Mastodon’s moderation tooling is, after using it for a couple of years, … hard to describe in polite language. Normally, this is just annoying, but when a big spam wave hits, it becomes an active hindrance to running a good instance.

So … we wrote a script.

What it does

The logic is straightforward: if a set number of people (with local reporters being given more weight than remote users) report the same account for spam, and that account matches certain patterns, our script suspends them automatically.

Patterns include hard-coded spam phrases we’ve collected over months of manual cleanup (think „BTCTurboMiner Made Me $500 in 3 Hours“, and the recent Mastodon admin verification scams), plus heuristics like posting identical content repeatedly. The script is smart enough to strip @mentions when comparing posts, since spammers often blast the same message at different people.
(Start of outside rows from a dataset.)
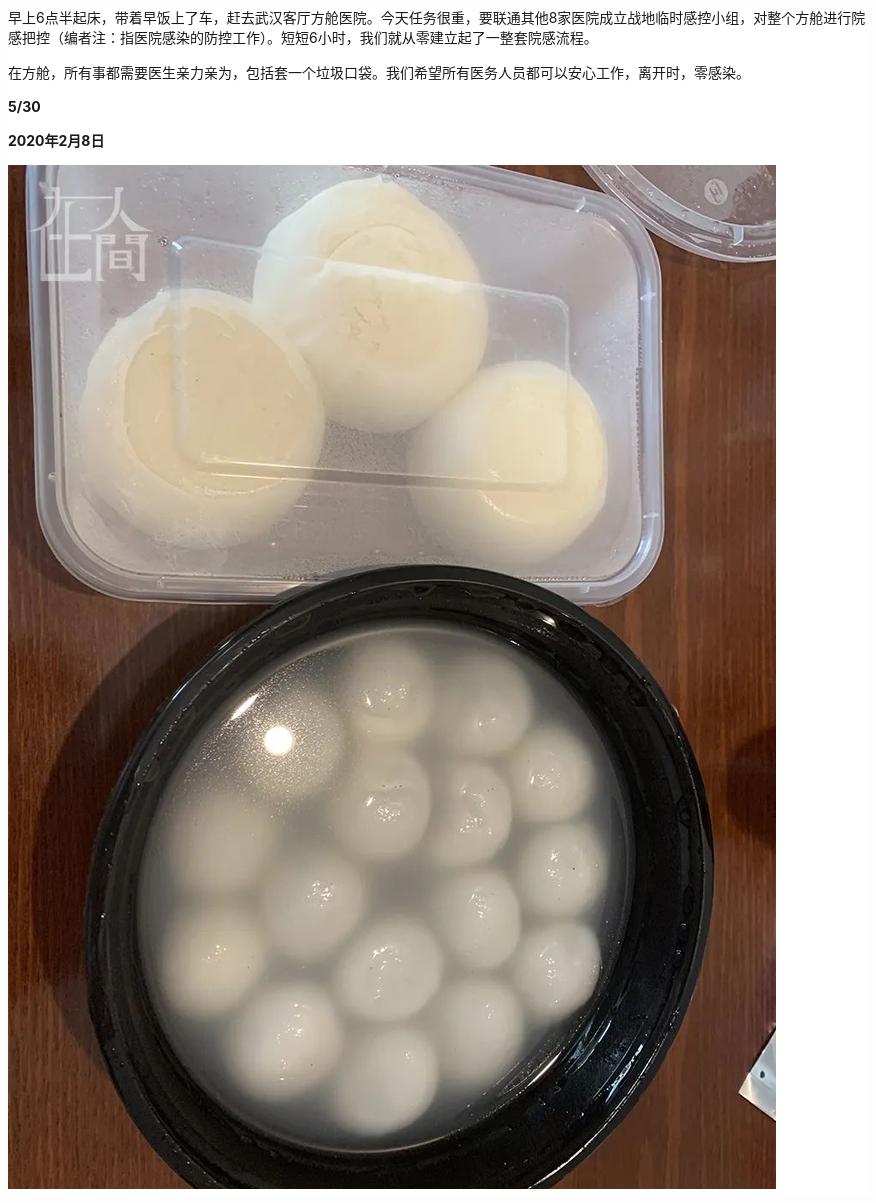 早上6点半起床，带着早饭上了车，赶去武汉客厅方舱医院。今天任务很重，要联通其他8家医院成立战地临时感控小组，对整个方舱进行院感把控（编者注：指医院感染的防控工作）。短短6小时，我们就从零建立起了一整套院感流程。

  

在方舱，所有事都需要医生亲力亲为，包括套一个垃圾口袋。我们希望所有医务人员都可以安心工作，离开时，零感染。

  

  

**5/30**

**2020年2月8日**

  

![](/images/post/240e410a54c0ddd24a5450acc1fe59bc.jpg)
Different rule sets apply based on report patterns - we need fewer duplicate posts if there are more local reporters, more evidence if it’s only remote reports, etc. The thresholds have been tuned based on months of spam wave patterns, but we can also temporarily adjust them to respond to new spam waves.

For convenience, the script also auto-suspends accounts that are already suspended on their home instance (mostly to clean up lingering notifications that do not get auto-removed).
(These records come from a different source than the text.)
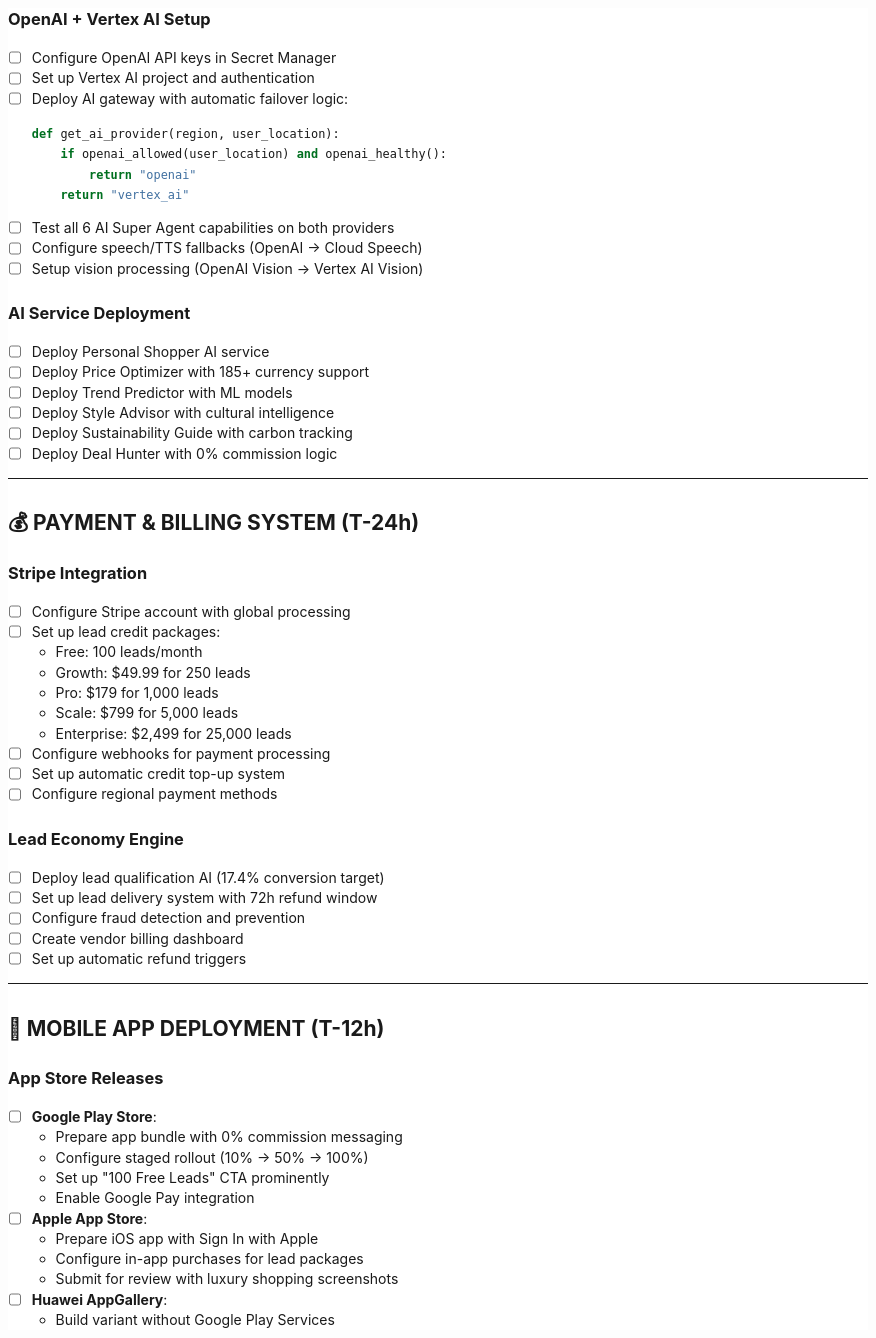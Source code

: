 ### OpenAI + Vertex AI Setup
- [ ] Configure OpenAI API keys in Secret Manager
- [ ] Set up Vertex AI project and authentication
- [ ] Deploy AI gateway with automatic failover logic:
  ```python
  def get_ai_provider(region, user_location):
      if openai_allowed(user_location) and openai_healthy():
          return "openai"
      return "vertex_ai"
  ```
- [ ] Test all 6 AI Super Agent capabilities on both providers
- [ ] Configure speech/TTS fallbacks (OpenAI → Cloud Speech)
- [ ] Setup vision processing (OpenAI Vision → Vertex AI Vision)

### AI Service Deployment
- [ ] Deploy Personal Shopper AI service
- [ ] Deploy Price Optimizer with 185+ currency support
- [ ] Deploy Trend Predictor with ML models
- [ ] Deploy Style Advisor with cultural intelligence
- [ ] Deploy Sustainability Guide with carbon tracking
- [ ] Deploy Deal Hunter with 0% commission logic

---

## 💰 PAYMENT & BILLING SYSTEM (T-24h)

### Stripe Integration
- [ ] Configure Stripe account with global processing
- [ ] Set up lead credit packages:
  - Free: 100 leads/month
  - Growth: $49.99 for 250 leads
  - Pro: $179 for 1,000 leads
  - Scale: $799 for 5,000 leads
  - Enterprise: $2,499 for 25,000 leads
- [ ] Configure webhooks for payment processing
- [ ] Set up automatic credit top-up system
- [ ] Configure regional payment methods

### Lead Economy Engine
- [ ] Deploy lead qualification AI (17.4% conversion target)
- [ ] Set up lead delivery system with 72h refund window
- [ ] Configure fraud detection and prevention
- [ ] Create vendor billing dashboard
- [ ] Set up automatic refund triggers

---

## 📱 MOBILE APP DEPLOYMENT (T-12h)

### App Store Releases
- [ ] **Google Play Store**:
  - Prepare app bundle with 0% commission messaging
  - Configure staged rollout (10% → 50% → 100%)
  - Set up "100 Free Leads" CTA prominently
  - Enable Google Pay integration
- [ ] **Apple App Store**:
  - Prepare iOS app with Sign In with Apple
  - Configure in-app purchases for lead packages
  - Submit for review with luxury shopping screenshots
- [ ] **Huawei AppGallery**:
  - Build variant without Google Play Services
The script never touches local users or anyone followed by our users. It only acts on external accounts that multiple people have reported as spam and that have no other interactions with our instance. For anything more complicated than “account we’ve never seen before bothers people”, we do the work ourselves, and always will.

Why automated moderation

We usually check the moderation once or twice daily. In the time between, spam waves can dump hundreds of garbage posts into federated timelines. Users shouldn’t have to wade through “BITCOIN MOONSHOT 🚀🚀🚀” and “hot singles in your area” because we’re asleep or busy.

We take pride in running chaos.social well and handling all moderation tasks responsibly, which may sound like its in conflict with automated moderation. But we believe that with the limits set on the script, having some automated spam handling is a net positive.

In addition to the safety measures of never taking actions on local or local-followed accounts, we also check its decisions regularly. At this point, the script’s been running for months without false positives. Turns out spam is depressingly predictable. Sigh.

How to help

If you get hit by spam, please report it. In the report form, use the actual “spam” reason in the dropdown. Include multiple spammy posts from the same account if possible, so that fewer total reports will be needed in order to hit our detection limits.

We’ve tried to make this script as safe as possible, and we’re writing about it here because we want to be as transparent as possible about our work on chaos.social. It goes without saying, but: Please don’t abuse this trust. Help us make chaos.social an even better place to hang out on <3

tl;dr

Automated spam removal is active, with lots of safeguards. Report spam properly (use the spam option) and attach multiple examples to help the robots handle obvious spam while we sleep.